You can see the code which I am using in this link:
http://nullege.com/codes/show/src@c@o...@ConceptNet-4.0rc4@csc@corpus@pa...@pcfgpattern.py

--Freeda

David Gerő

unread,
Nov 23, 2011, 4:06:12 PM11/23/11
to nltk-users
Hi Freeda,

The .../corpora/treebank/combined file is exists your computer?
Because your error from util.py in ConcatenatedCorpusView object
concat() function.
if len(docs) == 0:


raise ValueError('concat() expects at least one object!')

Brown and treebank corpus is have lot of difference. Example Brown
corpus make in 1964 (see the manual: http://icame.uib.no/brown/bcm.html)
and the Penn Treebank make 1992 (http://www.cis.upenn.edu/~treebank/
home.html)

Best regards,
David

Freeda Dsouza

unread,
Nov 23, 2011, 10:40:43 PM11/23/11
to nltk-...@googlegroups.com
hi,
thanks for the reply David.
That error is bcos of  this line:
treebank_brown = LazyCorpusLoader(
   'treebank/combined', BracketParseCorpusReader, r'c.*\.mrg')
Here it is trying to load this using LazyCorpusLoader. I think that entry will be null because it is not loaded.
The result of this will be used in the later function where,
 for sent in treebank_brown.tagged_sents():
here treebank_brown will be null i assume so..
Therefore I am getting that error. So it started from the first line where they are loading the trrbank/combined.
------------------------------------------------------------------------------------------------------------------------------------------------------------
Yeah..  .../corpora/treebank/combined file is exists my computer. And i noticed that the files in that folder starts with "wsj_*.mrg" but in the regex what it is given in loading that treebank/combined saya it starts with "c.*.mrg" which doesn't exist in that folder.

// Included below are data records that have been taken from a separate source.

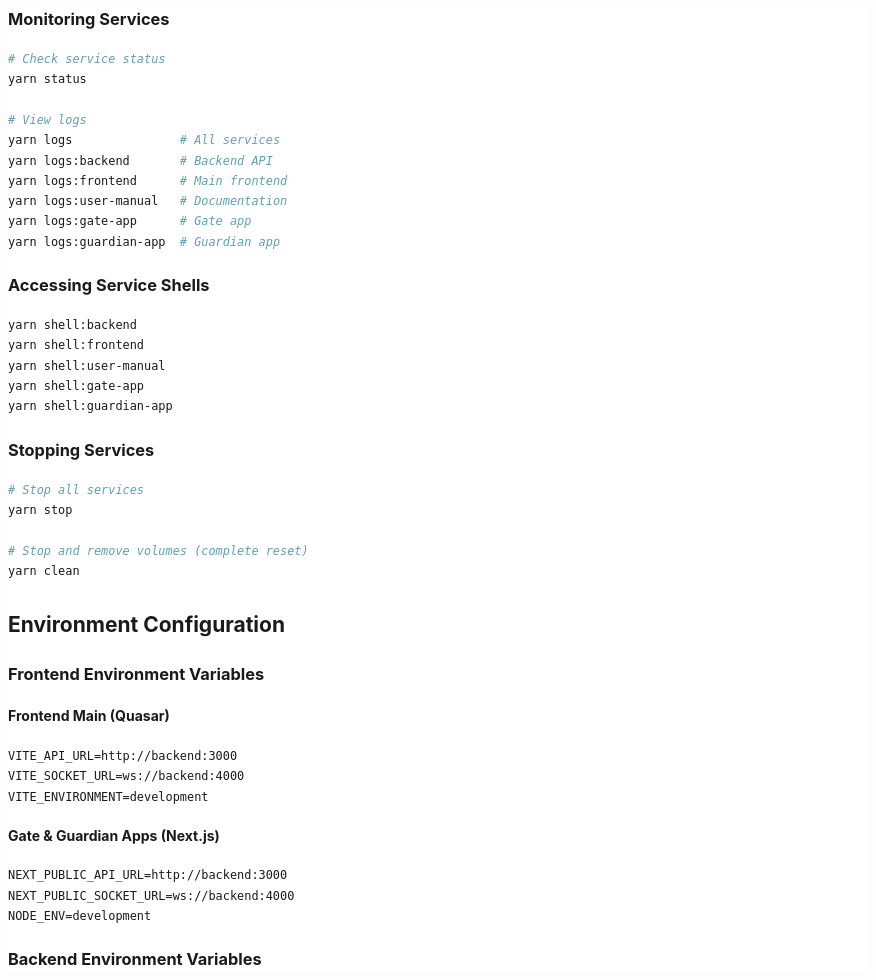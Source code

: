 ### Monitoring Services
```bash
# Check service status
yarn status

# View logs
yarn logs               # All services
yarn logs:backend       # Backend API
yarn logs:frontend      # Main frontend
yarn logs:user-manual   # Documentation
yarn logs:gate-app      # Gate app
yarn logs:guardian-app  # Guardian app
```

### Accessing Service Shells
```bash
yarn shell:backend
yarn shell:frontend
yarn shell:user-manual
yarn shell:gate-app
yarn shell:guardian-app
```

### Stopping Services
```bash
# Stop all services
yarn stop

# Stop and remove volumes (complete reset)
yarn clean
```

## Environment Configuration

### Frontend Environment Variables

#### Frontend Main (Quasar)
```env
VITE_API_URL=http://backend:3000
VITE_SOCKET_URL=ws://backend:4000
VITE_ENVIRONMENT=development
```

#### Gate & Guardian Apps (Next.js)
```env
NEXT_PUBLIC_API_URL=http://backend:3000
NEXT_PUBLIC_SOCKET_URL=ws://backend:4000
NODE_ENV=development
```

### Backend Environment Variables
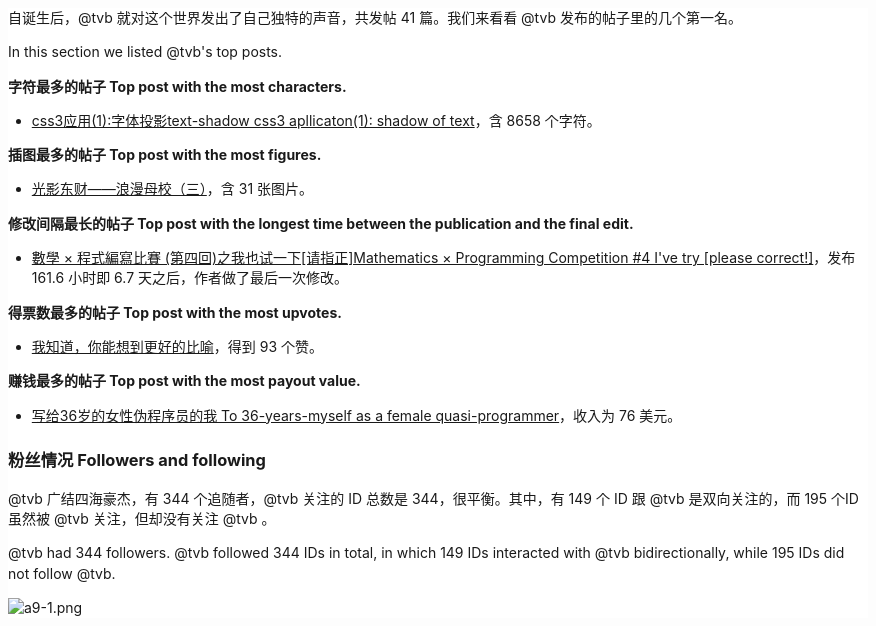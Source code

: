 
自诞生后，@tvb 就对这个世界发出了自己独特的声音，共发帖 41 篇。我们来看看 @tvb 发布的帖子里的几个第一名。


In this section we listed @tvb's top posts.


**字符最多的帖子 Top post with the most characters.**





- [css3应用(1):字体投影text-shadow css3 apllicaton(1): shadow of text](https://steemit.com/@tvb/css3-1-text-shadow-css3-apllicaton-1-shadow-of-text)，含 8658 个字符。


**插图最多的帖子 Top post with the most figures.**





- [光影东财——浪漫母校（三）](https://steemit.com/@tvb/5jpqod)，含 31 张图片。


**修改间隔最长的帖子 Top post with the longest time between the publication and the final edit.**





- [數學 × 程式編寫比賽 (第四回)之我也试一下[请指正]Mathematics × Programming Competition #4 I've try [please correct!]](https://steemit.com/@tvb/mathematics-programming-competition-4-i-ve-try-please-correct)，发布 161.6 小时即 6.7 天之后，作者做了最后一次修改。


**得票数最多的帖子 Top post with the most upvotes.**





- [我知道，你能想到更好的比喻](https://steemit.com/@tvb/7nrthu)，得到 93 个赞。


**赚钱最多的帖子 Top post with the most payout value.**





- [写给36岁的女性伪程序员的我 To 36-years-myself as a female quasi-programmer](https://steemit.com/@tvb/36-to-36-years-myself-as-a-female-quasi-programmer)，收入为 76 美元。





### 粉丝情况 Followers and following


@tvb 广结四海豪杰，有 344 个追随者，@tvb 关注的 ID 总数是 344，很平衡。其中，有 149 个 ID 跟 @tvb 是双向关注的，而 195 个ID 虽然被 @tvb 关注，但却没有关注 @tvb 。


@tvb had 344 followers. @tvb followed 344 IDs in total, in which 149 IDs interacted with @tvb bidirectionally, while 195 IDs did not follow @tvb.



![a9-1.png](https://steemitimages.com/DQmU9JXSribKgtTuT6H7SpdaZCHddz6maTm8PhjSi4XjMQX/a9-1.png)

One more thing i noticed is if i assume it is brown because of the regex dey have given, then also it is wrong, cos in brown the files doesn't end with ".mrg"

Waiting for the reply,
Thanks,
--Freeda


--
You received this message because you are subscribed to the Google Groups "nltk-users" group.
To post to this group, send email to nltk-...@googlegroups.com.
To unsubscribe from this group, send email to nltk-users+...@googlegroups.com.
For more options, visit this group at http://groups.google.com/group/nltk-users?hl=en.


Alexis Dimitriadis

unread,
Nov 24, 2011, 9:02:09 AM11/24/11
to nltk-...@googlegroups.com
Looks like it's failing to find any files that match the path and
pattern you gave. Are you sure there are files starting with "c" in the
treebank/combined folder?

Best,

Alexis

Freeda Dsouza

unread,
Nov 24, 2011, 11:07:49 AM11/24/11
to nltk-...@googlegroups.com
No.. In treebank/combined folder files starts with "wsj_" followed by numbers and ".mrg" extension..
So I really dunno wat it shud be.. 
The files in brown folder starts with "c" but der s no extension..

--Freeda

--
You received this message because you are subscribed to the Google Groups "nltk-users" group.
To post to this group, send email to nltk-...@googlegroups.com.
To unsubscribe from this group, send email to nltk-users+unsubscribe@googlegroups.com.

Alexis Dimitriadis

unread,
Nov 24, 2011, 11:41:34 AM11/24/11
to nltk-...@googlegroups.com

On 24/11/2011 17:07, Freeda Dsouza wrote:
No.. In treebank/combined folder files starts with "wsj_" followed by numbers and ".mrg" extension..
So I really dunno wat it shud be.. 
The files in brown folder starts with "c" but der s no extension..

--Freeda


You're asking the function to load files from the treebank folder; it'll never see the brown folder unless you give it the appropriate path.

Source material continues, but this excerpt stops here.